The following entries are a varied lot. Consisting of different thoughts on different subjects, and of different length and scope, they are short pieces that have yet to be placed into a larger more organized body of work.


Friday
Apr062012

letter to a cedar waxwing


After you flew into the window at work,
I brought you home.

You looked suprisingly soft and peaceful
when I scooped you up from the concrete
and cradled you in that old paper bag.

The way your neck and wings
fell and curled back made me
hesitate and try not to break
anything else.

It was a cool and sunny morning
and sometimes I wonder
what you were thinking
just before the end.

Maybe you were thinking the same thing I was.
I bet we'd be simpatico that way.


Monday
Mar122012

on volunteering

As a mostly inward-looking and philosophical personality, I think that people sometimes get the impression that I am uninterested in what goes on outside of my own private world. Sometimes people think that because I spend so much time by myself, reading and writing about topics that interest me, I must be insulated and self-absorbed.

Occasionally people will say…“You need to get out more.” Or they’ll say… “You think too much. Why do you have to analyze everything?” Or, my favorite… “Must be nice to be able to do what you want all the time. I wish I could be that selfish.”

Luckily, I’ve grown accustomed to these types of comments and misinterpretations over the years. At first I felt defensive, but now these accusations mostly tend to spark my curiosity. I think of them as clues to help me to understand the way other people think. Clues that help me to understand who I might be able to develop deeper relationships with and who I probably can’t.

Perhaps, from the outside, for a very social person, a quiet life of reflection might seem selfish. If someone is keeping mostly to himself, then he must be ignoring important social and political issues that affect us all. After all, how can we help other people when we spend time alone? How can thinking about oneself lead to thinking about other people?

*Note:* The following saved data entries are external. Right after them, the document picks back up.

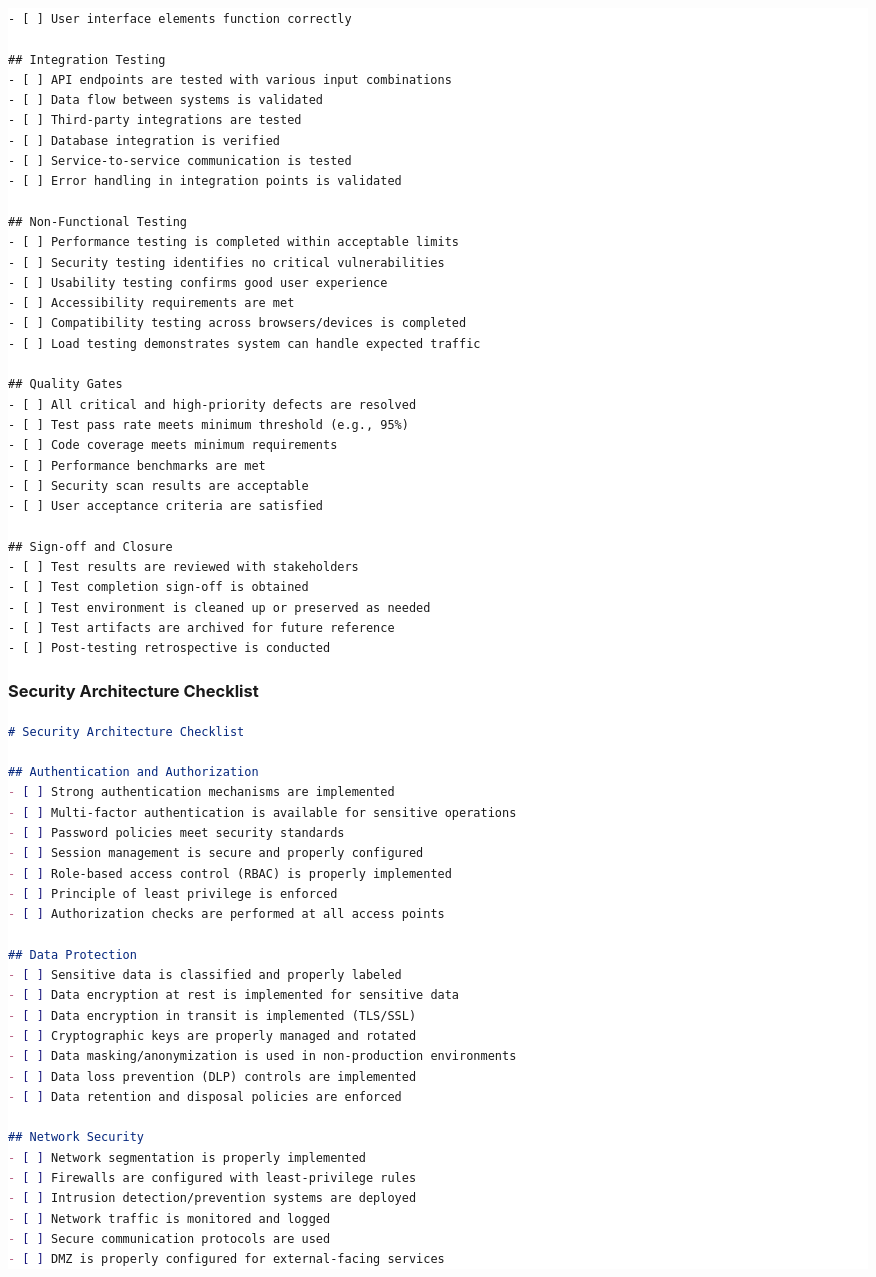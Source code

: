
 ```
- [ ] User interface elements function correctly

## Integration Testing
- [ ] API endpoints are tested with various input combinations
- [ ] Data flow between systems is validated
- [ ] Third-party integrations are tested
- [ ] Database integration is verified
- [ ] Service-to-service communication is tested
- [ ] Error handling in integration points is validated

## Non-Functional Testing
- [ ] Performance testing is completed within acceptable limits
- [ ] Security testing identifies no critical vulnerabilities
- [ ] Usability testing confirms good user experience
- [ ] Accessibility requirements are met
- [ ] Compatibility testing across browsers/devices is completed
- [ ] Load testing demonstrates system can handle expected traffic

## Quality Gates
- [ ] All critical and high-priority defects are resolved
- [ ] Test pass rate meets minimum threshold (e.g., 95%)
- [ ] Code coverage meets minimum requirements
- [ ] Performance benchmarks are met
- [ ] Security scan results are acceptable
- [ ] User acceptance criteria are satisfied

## Sign-off and Closure
- [ ] Test results are reviewed with stakeholders
- [ ] Test completion sign-off is obtained
- [ ] Test environment is cleaned up or preserved as needed
- [ ] Test artifacts are archived for future reference
- [ ] Post-testing retrospective is conducted
```

### Security Architecture Checklist
```markdown
# Security Architecture Checklist

## Authentication and Authorization
- [ ] Strong authentication mechanisms are implemented
- [ ] Multi-factor authentication is available for sensitive operations
- [ ] Password policies meet security standards
- [ ] Session management is secure and properly configured
- [ ] Role-based access control (RBAC) is properly implemented
- [ ] Principle of least privilege is enforced
- [ ] Authorization checks are performed at all access points

## Data Protection
- [ ] Sensitive data is classified and properly labeled
- [ ] Data encryption at rest is implemented for sensitive data
- [ ] Data encryption in transit is implemented (TLS/SSL)
- [ ] Cryptographic keys are properly managed and rotated
- [ ] Data masking/anonymization is used in non-production environments
- [ ] Data loss prevention (DLP) controls are implemented
- [ ] Data retention and disposal policies are enforced

## Network Security
- [ ] Network segmentation is properly implemented
- [ ] Firewalls are configured with least-privilege rules
- [ ] Intrusion detection/prevention systems are deployed
- [ ] Network traffic is monitored and logged
- [ ] Secure communication protocols are used
- [ ] DMZ is properly configured for external-facing services
```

But in the deepest sense, I think that this is exactly how it works. I think that when we think of ourselves, then we start to become aware of what is important for others as well. When we determine that in some ways, we are alike, and in other ways, we are different, then we begin to realize that it’s important to study each other before we can actually know how to help each other.

And perhaps most importantly, if we don’t take the time to understand ourselves, we will never find the places that will allow us to impact our communities the most.

For example, a few years ago, during a stressful time in my life, I started spending quite a lot of time exploring my local park system. When the weather was clear, I’d bring a book to a park and relax for an hour or two. After a few visits, I started bringing my camera and taking photos, which in turn, got me thinking about putting together an exhibition.

Then one day, I asked a good friend of mine if she would be willing to help me organize a charity event. Since I knew that she was an outgoing person with a big heart, I thought maybe we could team up and raise money to help preserve and protect our local park system. She agreed, and together we sold about a dozen of my photos and raised over a thousand dollars. Although it’s not a large amount of money, it sure felt good to give to a cause so close to my heart. And, it felt good to do it with such a great friend.

It’s hard to believe that exhibition was almost five years ago. I guess time flies when you spend most of your time working, reading, and writing.

A couple of months ago, I started volunteering for my local park system again. During a couple of chilly Saturday mornings, I’ve been helping to build hiking trails just north of town. Although trail building is very different from going for a walk with my camera, it still feels comfortable, and I’ve been enjoying the time outside with a few like-minded people.

Maybe there’s just something about being in the woods that makes me feel at ease and makes my eyes open wider. When I spend a few hours outside, beneath the trees, I tend to feel less of something and more of something else. And, that something else seems important and worth protecting. It's what I want to keep safe for of all of us.